Canadian Club Whisky became famous
The Hiram Walker and Sons Distillery flourished, producing 27 varieties of whisky to tantalize the thirsty customers. “Club Whisky”, Walker’s premium brand, aged in oak barrels for an unusually long seven years. Then the astute businessman did another curious move for the time – he bottled the fine whisky. Oddly, sales were slow; Walker’s Aged Rum lead in sales. In 1882, the Canadian government stepped in with the “Bottled in Bond Law,” a guarantee of age. The premium rye was renamed Canadian Club Whisky. “The simple process gave consumers confidence in whisky products and made Canadian whisky famous throughout the world,” noted WalkervilleTimes.com
Other industries sprung up in Walkerville with the encouragement (and in some cases, financial support) of Hiram Walker. Companies grew, such as Globe Furniture Canada, Ontario Basket Company, Parke Davis and Company, and Walkerville Wagon Works, later to transform into Ford Motor Company of Canada. Walkerville was a true hub of industrial activity. (See First Production Car: Ford)

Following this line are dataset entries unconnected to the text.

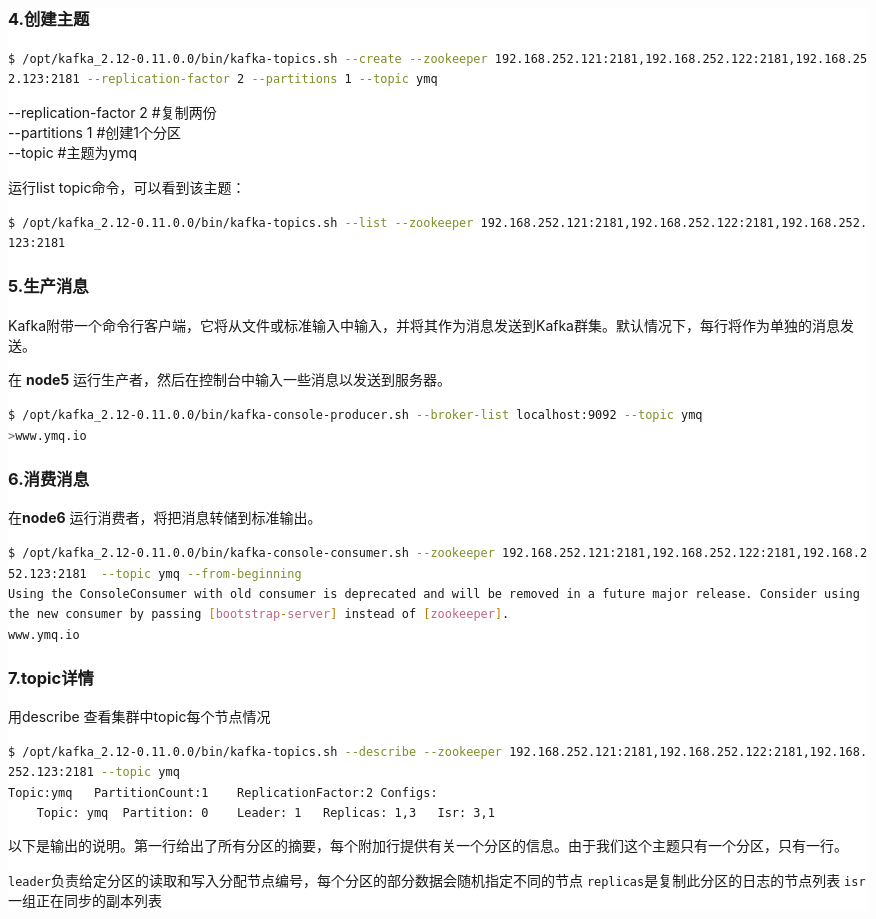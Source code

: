 ### 4.创建主题

```sh
$ /opt/kafka_2.12-0.11.0.0/bin/kafka-topics.sh --create --zookeeper 192.168.252.121:2181,192.168.252.122:2181,192.168.252.123:2181 --replication-factor 2 --partitions 1 --topic ymq
```
--replication-factor 2   #复制两份  
--partitions 1 			 #创建1个分区  
--topic					 #主题为ymq  

运行list topic命令，可以看到该主题：

```sh
$ /opt/kafka_2.12-0.11.0.0/bin/kafka-topics.sh --list --zookeeper 192.168.252.121:2181,192.168.252.122:2181,192.168.252.123:2181
```
	
### 5.生产消息

Kafka附带一个命令行客户端，它将从文件或标准输入中输入，并将其作为消息发送到Kafka群集。默认情况下，每行将作为单独的消息发送。

在 **node5** 运行生产者，然后在控制台中输入一些消息以发送到服务器。

```sh
$ /opt/kafka_2.12-0.11.0.0/bin/kafka-console-producer.sh --broker-list localhost:9092 --topic ymq
>www.ymq.io
```

### 6.消费消息

在**node6** 运行消费者，将把消息转储到标准输出。

```sh
$ /opt/kafka_2.12-0.11.0.0/bin/kafka-console-consumer.sh --zookeeper 192.168.252.121:2181,192.168.252.122:2181,192.168.252.123:2181  --topic ymq --from-beginning
Using the ConsoleConsumer with old consumer is deprecated and will be removed in a future major release. Consider using the new consumer by passing [bootstrap-server] instead of [zookeeper]. 
www.ymq.io
```


### 7.topic详情
	
用describe 查看集群中topic每个节点情况 

```sh
$ /opt/kafka_2.12-0.11.0.0/bin/kafka-topics.sh --describe --zookeeper 192.168.252.121:2181,192.168.252.122:2181,192.168.252.123:2181 --topic ymq
Topic:ymq	PartitionCount:1	ReplicationFactor:2	Configs:
	Topic: ymq	Partition: 0	Leader: 1	Replicas: 1,3	Isr: 3,1
```

以下是输出的说明。第一行给出了所有分区的摘要，每个附加行提供有关一个分区的信息。由于我们这个主题只有一个分区，只有一行。

`leader`负责给定分区的读取和写入分配节点编号，每个分区的部分数据会随机指定不同的节点
`replicas`是复制此分区的日志的节点列表
`isr`一组正在同步的副本列表


[1]: http://www.ymq.io/images/2017/Kafka/add-cluster.png  
[4]: http://www.ymq.io/images/2017/Kafka/topic.png  
[5]: http://www.ymq.io/images/2017/Kafka/brokers.png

Walkerville incorporated as a town
To prevent early amalgamation with the city of Windsor, Walkerville petitioned the Ontario government for incorporation as a town. On April 7, 1890, the industrial town was incorporated with Walker’s nephew, Hiram Alexis Walker as its first mayor.
The elder Walker was relieved of his maintenance duties of the police and fire departments, being operated by the new town managers instead. The gas and water operations became Walkerville Gas and Water Company Limited.
Not contented with “only” his Canadian works, Walker held many business interests in Detroit, including iron works, railways, car factories and banks, plus large real estate holdings. He was a magnificent entrepreneur.
After having a seizure, Hiram Walker fell into a coma then died on January 12, 1899 at his home in Detroit. He left a legacy of family, philanthropy, business ingenuity and vision. Walker wrote an important chapter in Canadian History.
Sold several times later, the once bright future of Hiram Walker and Sons Distillery lost lustre in the early 1900s – the dark clouds of World War One and Prohibition were approaching.